TASK OBJECTIVE ::
Please return all records verbatim, no pictures.

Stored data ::
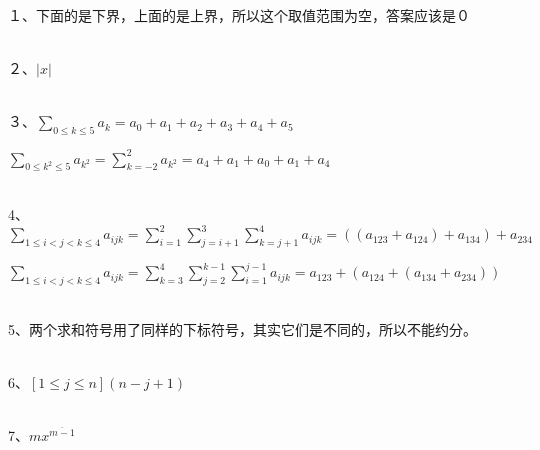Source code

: \documentclass[onecolumn]{article}
\begin{document}
１、下面的是下界，上面的是上界，所以这个取值范围为空，答案应该是０ \par
~\\
２、$|x|$ \par
~\\
３、$\sum_{0\leq k\leq 5}a_{k}=a_{0}+a_{1}+a_{2}+a_{3}+a_{4}+a_{5}$ \par
$\sum_{0\leq k^{2}\leq 5}a_{k^{2}}=\sum_{k=-2}^{2}a_{k^{2}}=a_{4}+a_{1}+a_{0}+a_{1}+a_{4}$ \par
~\\
4、$\sum_{1\leq i<j<k\leq 4}a_{ijk}=\sum_{i=1}^{2}\sum_{j=i+1}^{3}\sum_{k=j+1}^{4}a_{ijk}=((a_{123}+a_{124})+a_{134})+a_{234}$\par

$\sum_{1\leq i<j<k\leq 4}a_{ijk}=\sum_{k=3}^{4}\sum_{j=2}^{k-1}\sum_{i=1}^{j-1}a_{ijk}=a_{123}+(a_{124}+(a_{134}+a_{234}))$\par
~\\
5、两个求和符号用了同样的下标符号，其实它们是不同的，所以不能约分。\par
~\\
6、$[1\leq j\leq n](n-j+1)$\par
~\\
7、$mx^{\overline{m-1}}$\par
~\\
\end{document}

EXERCISE SOLUTION ::
Source code

: \documentclass[onecolumn]{article}
\begin{document}
１、下面的是下界，上面的是上界，所以这个取值范围为空，答案应该是０ \par
~\\
２、$|x|$ \par
~\\
３、$\sum_{0\leq k\leq 5}a_{k}=a_{0}+a_{1}+a_{2}+a_{3}+a_{4}+a_{5}$ \par
$\sum_{0\leq k^{2}\leq 5}a_{k^{2}}=\sum_{k=-2}^{2}a_{k^{2}}=a_{4}+a_{1}+a_{0}+a_{1}+a_{4}$ \par
~\\
4、$\sum_{1\leq i<j<k\leq 4}a_{ijk}=\sum_{i=1}^{2}\sum_{j=i+1}^{3}\sum_{k=j+1}^{4}a_{ijk}=((a_{123}+a_{124})+a_{134})+a_{234}$\par

$\sum_{1\leq i<j<k\leq 4}a_{ijk}=\sum_{k=3}^{4}\sum_{j=2}^{k-1}\sum_{i=1}^{j-1}a_{ijk}=a_{123}+(a_{124}+(a_{134}+a_{234}))$\par
~\\
5、两个求和符号用了同样的下标符号，其实它们是不同的，所以不能约分。\par
~\\
6、$[1\leq j\leq n](n-j+1)$\par
~\\
7、$mx^{\overline{m-1}}$\par
~\\
\end{document}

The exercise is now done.